=== REQUIREMENT ===
Copy out every record exactly.

━━━━━━━━━━━━━━━━

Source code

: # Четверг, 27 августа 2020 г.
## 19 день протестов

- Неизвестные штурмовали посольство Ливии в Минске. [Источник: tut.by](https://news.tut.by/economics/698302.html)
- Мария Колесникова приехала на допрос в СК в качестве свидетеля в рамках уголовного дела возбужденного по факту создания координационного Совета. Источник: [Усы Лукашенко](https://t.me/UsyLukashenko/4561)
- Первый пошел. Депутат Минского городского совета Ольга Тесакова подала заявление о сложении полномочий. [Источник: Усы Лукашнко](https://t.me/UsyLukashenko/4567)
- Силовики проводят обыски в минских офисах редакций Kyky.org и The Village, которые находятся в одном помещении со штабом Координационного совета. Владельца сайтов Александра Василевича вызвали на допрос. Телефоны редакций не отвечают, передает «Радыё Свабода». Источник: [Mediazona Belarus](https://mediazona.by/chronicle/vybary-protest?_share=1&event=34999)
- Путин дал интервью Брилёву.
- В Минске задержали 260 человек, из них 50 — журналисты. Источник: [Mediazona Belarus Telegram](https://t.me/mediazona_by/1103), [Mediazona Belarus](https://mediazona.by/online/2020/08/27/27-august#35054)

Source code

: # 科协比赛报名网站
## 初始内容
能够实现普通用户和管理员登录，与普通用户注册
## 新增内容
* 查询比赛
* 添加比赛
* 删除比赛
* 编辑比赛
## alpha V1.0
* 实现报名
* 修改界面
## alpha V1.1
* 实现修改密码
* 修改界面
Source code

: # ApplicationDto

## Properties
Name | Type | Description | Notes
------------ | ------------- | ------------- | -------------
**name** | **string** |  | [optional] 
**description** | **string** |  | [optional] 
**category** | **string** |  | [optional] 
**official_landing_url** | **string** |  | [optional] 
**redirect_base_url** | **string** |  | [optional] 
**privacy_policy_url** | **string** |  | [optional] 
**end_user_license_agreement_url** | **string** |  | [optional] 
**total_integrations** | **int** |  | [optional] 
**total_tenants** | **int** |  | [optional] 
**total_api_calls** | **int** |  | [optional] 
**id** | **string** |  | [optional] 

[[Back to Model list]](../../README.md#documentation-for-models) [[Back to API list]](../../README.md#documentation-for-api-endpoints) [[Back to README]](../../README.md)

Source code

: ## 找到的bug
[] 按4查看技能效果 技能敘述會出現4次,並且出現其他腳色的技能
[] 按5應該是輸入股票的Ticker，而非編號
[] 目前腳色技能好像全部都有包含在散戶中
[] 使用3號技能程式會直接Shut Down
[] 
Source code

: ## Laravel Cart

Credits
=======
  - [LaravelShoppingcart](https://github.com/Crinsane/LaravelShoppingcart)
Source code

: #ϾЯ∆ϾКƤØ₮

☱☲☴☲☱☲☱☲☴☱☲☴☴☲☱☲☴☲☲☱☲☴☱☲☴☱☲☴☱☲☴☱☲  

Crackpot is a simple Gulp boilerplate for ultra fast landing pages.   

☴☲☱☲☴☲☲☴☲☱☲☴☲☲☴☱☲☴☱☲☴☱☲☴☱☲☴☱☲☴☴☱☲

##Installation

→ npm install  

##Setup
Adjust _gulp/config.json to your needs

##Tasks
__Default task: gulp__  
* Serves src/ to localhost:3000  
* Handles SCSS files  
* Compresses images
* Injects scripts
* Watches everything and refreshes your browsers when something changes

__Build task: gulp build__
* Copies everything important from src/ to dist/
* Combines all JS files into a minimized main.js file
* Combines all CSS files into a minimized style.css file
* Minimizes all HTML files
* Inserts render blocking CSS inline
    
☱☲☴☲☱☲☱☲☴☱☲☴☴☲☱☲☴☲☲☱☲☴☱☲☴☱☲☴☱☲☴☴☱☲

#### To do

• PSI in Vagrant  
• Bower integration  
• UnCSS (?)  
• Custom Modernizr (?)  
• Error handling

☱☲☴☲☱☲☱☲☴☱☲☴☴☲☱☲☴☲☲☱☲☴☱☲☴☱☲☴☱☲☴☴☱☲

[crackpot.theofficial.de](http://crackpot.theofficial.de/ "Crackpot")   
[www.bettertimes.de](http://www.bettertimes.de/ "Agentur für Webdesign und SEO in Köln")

━━━━━━━━━━━━━━━━

=== WRITTEN ANSWER ===
Source code

: # Четверг, 27 августа 2020 г.
## 19 день протестов

- Неизвестные штурмовали посольство Ливии в Минске. [Источник: tut.by](https://news.tut.by/economics/698302.html)
- Мария Колесникова приехала на допрос в СК в качестве свидетеля в рамках уголовного дела возбужденного по факту создания координационного Совета. Источник: [Усы Лукашенко](https://t.me/UsyLukashenko/4561)
- Первый пошел. Депутат Минского городского совета Ольга Тесакова подала заявление о сложении полномочий. [Источник: Усы Лукашнко](https://t.me/UsyLukashenko/4567)
- Силовики проводят обыски в минских офисах редакций Kyky.org и The Village, которые находятся в одном помещении со штабом Координационного совета. Владельца сайтов Александра Василевича вызвали на допрос. Телефоны редакций не отвечают, передает «Радыё Свабода». Источник: [Mediazona Belarus](https://mediazona.by/chronicle/vybary-protest?_share=1&event=34999)
- Путин дал интервью Брилёву.
- В Минске задержали 260 человек, из них 50 — журналисты. Источник: [Mediazona Belarus Telegram](https://t.me/mediazona_by/1103), [Mediazona Belarus](https://mediazona.by/online/2020/08/27/27-august#35054)

Source code

: # 科协比赛报名网站
## 初始内容
能够实现普通用户和管理员登录，与普通用户注册
## 新增内容
* 查询比赛
* 添加比赛
* 删除比赛
* 编辑比赛
## alpha V1.0
* 实现报名
* 修改界面
## alpha V1.1
* 实现修改密码
* 修改界面
Source code

: # ApplicationDto

## Properties
Name | Type | Description | Notes
------------ | ------------- | ------------- | -------------
**name** | **string** |  | [optional] 
**description** | **string** |  | [optional] 
**category** | **string** |  | [optional] 
**official_landing_url** | **string** |  | [optional] 
**redirect_base_url** | **string** |  | [optional] 
**privacy_policy_url** | **string** |  | [optional] 
**end_user_license_agreement_url** | **string** |  | [optional] 
**total_integrations** | **int** |  | [optional] 
**total_tenants** | **int** |  | [optional] 
**total_api_calls** | **int** |  | [optional] 
**id** | **string** |  | [optional] 

[[Back to Model list]](../../README.md#documentation-for-models) [[Back to API list]](../../README.md#documentation-for-api-endpoints) [[Back to README]](../../README.md)

Source code

: ## 找到的bug
[] 按4查看技能效果 技能敘述會出現4次,並且出現其他腳色的技能
[] 按5應該是輸入股票的Ticker，而非編號
[] 目前腳色技能好像全部都有包含在散戶中
[] 使用3號技能程式會直接Shut Down
[] 
Source code

: ## Laravel Cart

Credits
=======
  - [LaravelShoppingcart](https://github.com/Crinsane/LaravelShoppingcart)
Source code

: #ϾЯ∆ϾКƤØ₮

☱☲☴☲☱☲☱☲☴☱☲☴☴☲☱☲☴☲☲☱☲☴☱☲☴☱☲☴☱☲☴☱☲  

Crackpot is a simple Gulp boilerplate for ultra fast landing pages.   

☴☲☱☲☴☲☲☴☲☱☲☴☲☲☴☱☲☴☱☲☴☱☲☴☱☲☴☱☲☴☴☱☲

##Installation

→ npm install  

##Setup
Adjust _gulp/config.json to your needs

##Tasks
__Default task: gulp__  
* Serves src/ to localhost:3000  
* Handles SCSS files  
* Compresses images
* Injects scripts
* Watches everything and refreshes your browsers when something changes

__Build task: gulp build__
* Copies everything important from src/ to dist/
* Combines all JS files into a minimized main.js file
* Combines all CSS files into a minimized style.css file
* Minimizes all HTML files
* Inserts render blocking CSS inline
    
☱☲☴☲☱☲☱☲☴☱☲☴☴☲☱☲☴☲☲☱☲☴☱☲☴☱☲☴☱☲☴☴☱☲

#### To do

• PSI in Vagrant  
• Bower integration  
• UnCSS (?)  
• Custom Modernizr (?)  
• Error handling

☱☲☴☲☱☲☱☲☴☱☲☴☴☲☱☲☴☲☲☱☲☴☱☲☴☱☲☴☱☲☴☴☱☲

[crackpot.theofficial.de](http://crackpot.theofficial.de/ "Crackpot")   
[www.bettertimes.de](http://www.bettertimes.de/ "Agentur für Webdesign und SEO in Köln")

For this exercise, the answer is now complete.